Handling Improvement for Distributed Drive Electric Vehicle Based on Motion Tracking Control

The integrated control system which combines the differential drive assisted steering (DDAS) and the direct yaw moment control (DYC) for the distributed drive electric vehicle (DDEV) is studied. A handling improvement algorithm for the normal cornering maneuvers is proposed based on motion tracking control. Considering the ideal assistant power character curves at different velocities, an open-loop DDAS control strategy is developed to respond the driver’s demand of steering wheel torque. The DYC strategy contains the steering angle feedforward and the yaw rate feedback. The steering angle feedforward control strategy is employed to improve yaw rate steady gain of vehicle.

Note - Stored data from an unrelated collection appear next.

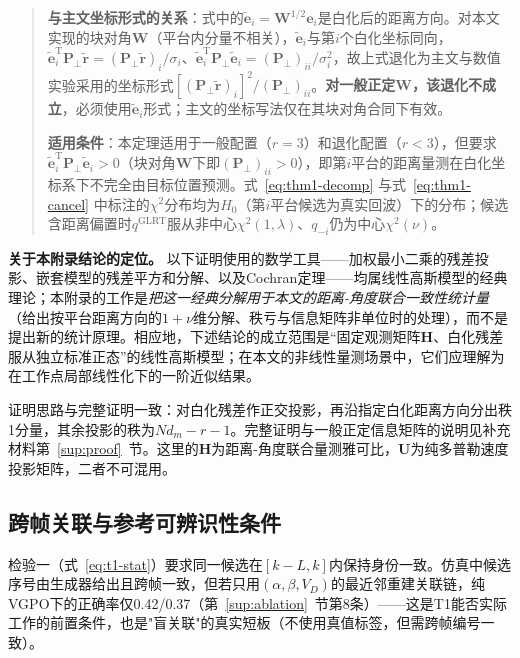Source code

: \documentclass[UTF8,a4paper,zihao=-4]{ctexart}
\begin{document}
\begin{quote}
\textbf{与主文坐标形式的关系}：式中的\(\widetilde{\mathbf{e}}_i=\mathbf{W}^{1/2}\mathbf{e}_i\)是白化后的距离方向。对本文实现的块对角\(\mathbf{W}\)（平台内分量不相关），\(\widetilde{\mathbf{e}}_i\)与第\(i\)个白化坐标同向，\(\widetilde{\mathbf{e}}_i^{\mathrm{T}}\mathbf{P}_{\perp}\widetilde{\mathbf{r}}=(\mathbf{P}_{\perp}\widetilde{\mathbf{r}})_i/\sigma_i\)、\(\widetilde{\mathbf{e}}_i^{\mathrm{T}}\mathbf{P}_{\perp}\widetilde{\mathbf{e}}_i=(\mathbf{P}_{\perp})_{ii}/\sigma_i^2\)，故上式退化为主文与数值实验采用的坐标形式\([(\mathbf{P}_{\perp}\widetilde{\mathbf{r}})_i]^2/(\mathbf{P}_{\perp})_{ii}\)。\textbf{对一般正定\(\mathbf{W}\)，该退化不成立}，必须使用\(\widetilde{\mathbf{e}}_i\)形式；主文的坐标写法仅在其块对角合同下有效。

\textbf{适用条件}：本定理适用于一般配置（\(r=3\)）和退化配置（\(r<3\)），但要求\(\widetilde{\mathbf{e}}_i^{\mathrm T}\mathbf{P}_{\perp}\widetilde{\mathbf{e}}_i>0\)（块对角\(\mathbf{W}\)下即\((\mathbf{P}_{\perp})_{ii}>0\)），即第\(i\)平台的距离量测在白化坐标系下不完全由目标位置预测。式~\eqref{eq:thm1-decomp} 与式~\eqref{eq:thm1-cancel} 中标注的\(\chi^2\)分布均为\(H_0\)（第\(i\)平台候选为真实回波）下的分布；候选含距离偏置时\(q^{\mathrm{GLRT}}\)服从非中心\(\chi^2(1,\lambda)\)、\(q_{-i}\)仍为中心\(\chi^2(\nu)\)。
\end{quote}

\noindent\textbf{关于本附录结论的定位。} 以下证明使用的数学工具——加权最小二乘的残差投影、嵌套模型的残差平方和分解、以及Cochran定理——均属线性高斯模型的经典理论；本附录的工作是\emph{把这一经典分解用于本文的距离-角度联合一致性统计量}（给出按平台距离方向的\(1+\nu\)维分解、秩亏与信息矩阵非单位时的处理），而不是提出新的统计原理。相应地，下述结论的成立范围是“固定观测矩阵\(\boldsymbol H\)、白化残差服从独立标准正态”的线性高斯模型；在本文的非线性量测场景中，它们应理解为在工作点局部线性化下的一阶近似结果。

证明思路与完整证明一致：对白化残差作正交投影，再沿指定白化距离方向分出秩1分量，其余投影的秩为\(Nd_m-r-1\)。完整证明与一般正定信息矩阵的说明见补充材料第~\ref{sup:proof}~节。这里的\(\boldsymbol H\)为距离-角度联合量测雅可比，\(\boldsymbol U\)为纯多普勒速度投影矩阵，二者不可混用。


\subsection{跨帧关联与参考可辨识性条件}\label{sec:reference-conditions}
检验一（式~\eqref{eq:t1-stat}）要求同一候选在\([k-L,k]\)内保持身份一致。仿真中候选序号由生成器给出且跨帧一致，但若只用\((\alpha,\beta,V_D)\)的最近邻重建关联链，纯VGPO下的正确率仅0.42/0.37（第~\ref{sup:ablation}~节第8条）——这是T1能否实际工作的前置条件，也是"盲关联"的真实短板（不使用真值标签，但需跨帧编号一致）。
\end{document}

The maximum feedforward coefficients at different velocities are obtained from the constraint of the motor external characteristic, final feedforward coefficients are calculated according to the ideal assistant power character curve of the DDAS. Meanwhile, an integral anti-windup PI control is proposed to track reference yaw rate based on linear single track model. In addition, a torque allocation algorithm is proposed to coordinate the driver’s accelerate intention with the additional vehicle yaw moment demand. Simulations and field tests under multiple maneuvers have been carried out. The results indicate that the proposed controller can reduce driver operating burden by decreasing the steering wheel torque while the transient response and the steady gain of the yaw rate are improved. The algorithm can also effectively rectify the under steering caused by accelerating and enhance the handling performance of the DDEV significantly.